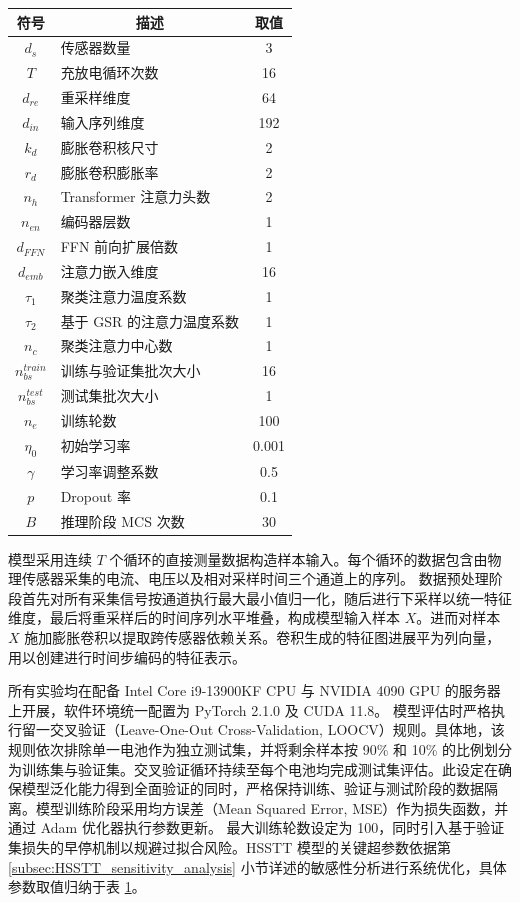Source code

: \begin{table}[htbp]
\centering
{}
\label{tab:HSSTT_hyperparams}
\begin{tabular}{clc}
\toprule
符号 & \multicolumn{1}{c}{描述} & 取值 \\
\midrule
$d_{s}$ & 传感器数量 & 3 \\
$T$ & 充放电循环次数 & 16 \\
$d_{re}$ & 重采样维度 & 64 \\
$d_{in}$ & 输入序列维度 & 192 \\
$k_{d}$ & 膨胀卷积核尺寸 & 2 \\
$r_{d}$ & 膨胀卷积膨胀率 & 2 \\
$n_{h}$ & Transformer 注意力头数 & 2 \\
$n_{en}$ & 编码器层数 & 1 \\
$d_{FFN}$ & FFN 前向扩展倍数 & 1 \\
$d_{emb}$ & 注意力嵌入维度 & 16 \\
$\tau_{1}$ & 聚类注意力温度系数 & 1 \\
$\tau_{2}$ & 基于 GSR 的注意力温度系数 & 1 \\
$n_{c}$ & 聚类注意力中心数 & 1 \\
$n_{bs}^{train}$ & 训练与验证集批次大小 & 16 \\
$n_{bs}^{test}$ & 测试集批次大小 & 1 \\
$n_{e}$ & 训练轮数 & 100 \\
$\eta_{0}$ & 初始学习率 & 0.001 \\
$\gamma$ & 学习率调整系数 & 0.5 \\
$p$      & Dropout 率 & 0.1 \\
$B$      & 推理阶段 MCS 次数 & 30 \\
\bottomrule
\end{tabular}
\end{table}

模型采用连续 $T$ 个循环的直接测量数据构造样本输入。每个循环的数据包含由物理传感器采集的电流、电压以及相对采样时间三个通道上的序列。
数据预处理阶段首先对所有采集信号按通道执行最大最小值归一化，随后进行下采样以统一特征维度，最后将重采样后的时间序列水平堆叠，构成模型输入样本 $X$。进而对样本 $X$ 施加膨胀卷积以提取跨传感器依赖关系。卷积生成的特征图进展平为列向量，用以创建进行时间步编码的特征表示。

所有实验均在配备 Intel Core i9-13900KF CPU 与 NVIDIA 4090 GPU 的服务器上开展，软件环境统一配置为 PyTorch 2.1.0 及 CUDA 11.8。
模型评估时严格执行留一交叉验证（Leave-One-Out Cross-Validation, LOOCV）规则。具体地，该规则依次排除单一电池作为独立测试集，并将剩余样本按 90\% 和 10\% 的比例划分为训练集与验证集。交叉验证循环持续至每个电池均完成测试集评估。此设定在确保模型泛化能力得到全面验证的同时，严格保持训练、验证与测试阶段的数据隔离。模型训练阶段采用均方误差（Mean Squared Error, MSE）作为损失函数，并通过 Adam 优化器执行参数更新。
最大训练轮数设定为 100，同时引入基于验证集损失的早停机制以规避过拟合风险。HSSTT 模型的关键超参数依据第 \ref{subsec:HSSTT_sensitivity_analysis} 小节详述的敏感性分析进行系统优化，具体参数取值归纳于表 \ref{tab:HSSTT_hyperparams}。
++++++++++++++++++++
Render the data above verbatim and without pictures.

Your response:
Source code

: \begin{table}[htbp]
\centering
{}
\label{tab:HSSTT_hyperparams}
\begin{tabular}{clc}
\toprule
符号 & \multicolumn{1}{c}{描述} & 取值 \\
\midrule
$d_{s}$ & 传感器数量 & 3 \\
$T$ & 充放电循环次数 & 16 \\
$d_{re}$ & 重采样维度 & 64 \\
$d_{in}$ & 输入序列维度 & 192 \\
$k_{d}$ & 膨胀卷积核尺寸 & 2 \\
$r_{d}$ & 膨胀卷积膨胀率 & 2 \\
$n_{h}$ & Transformer 注意力头数 & 2 \\
$n_{en}$ & 编码器层数 & 1 \\
$d_{FFN}$ & FFN 前向扩展倍数 & 1 \\
$d_{emb}$ & 注意力嵌入维度 & 16 \\
$\tau_{1}$ & 聚类注意力温度系数 & 1 \\
$\tau_{2}$ & 基于 GSR 的注意力温度系数 & 1 \\
$n_{c}$ & 聚类注意力中心数 & 1 \\
$n_{bs}^{train}$ & 训练与验证集批次大小 & 16 \\
$n_{bs}^{test}$ & 测试集批次大小 & 1 \\
$n_{e}$ & 训练轮数 & 100 \\
$\eta_{0}$ & 初始学习率 & 0.001 \\
$\gamma$ & 学习率调整系数 & 0.5 \\
$p$      & Dropout 率 & 0.1 \\
$B$      & 推理阶段 MCS 次数 & 30 \\
\bottomrule
\end{tabular}
\end{table}

模型采用连续 $T$ 个循环的直接测量数据构造样本输入。每个循环的数据包含由物理传感器采集的电流、电压以及相对采样时间三个通道上的序列。
数据预处理阶段首先对所有采集信号按通道执行最大最小值归一化，随后进行下采样以统一特征维度，最后将重采样后的时间序列水平堆叠，构成模型输入样本 $X$。进而对样本 $X$ 施加膨胀卷积以提取跨传感器依赖关系。卷积生成的特征图进展平为列向量，用以创建进行时间步编码的特征表示。

所有实验均在配备 Intel Core i9-13900KF CPU 与 NVIDIA 4090 GPU 的服务器上开展，软件环境统一配置为 PyTorch 2.1.0 及 CUDA 11.8。
模型评估时严格执行留一交叉验证（Leave-One-Out Cross-Validation, LOOCV）规则。具体地，该规则依次排除单一电池作为独立测试集，并将剩余样本按 90\% 和 10\% 的比例划分为训练集与验证集。交叉验证循环持续至每个电池均完成测试集评估。此设定在确保模型泛化能力得到全面验证的同时，严格保持训练、验证与测试阶段的数据隔离。模型训练阶段采用均方误差（Mean Squared Error, MSE）作为损失函数，并通过 Adam 优化器执行参数更新。
最大训练轮数设定为 100，同时引入基于验证集损失的早停机制以规避过拟合风险。HSSTT 模型的关键超参数依据第 \ref{subsec:HSSTT_sensitivity_analysis} 小节详述的敏感性分析进行系统优化，具体参数取值归纳于表 \ref{tab:HSSTT_hyperparams}。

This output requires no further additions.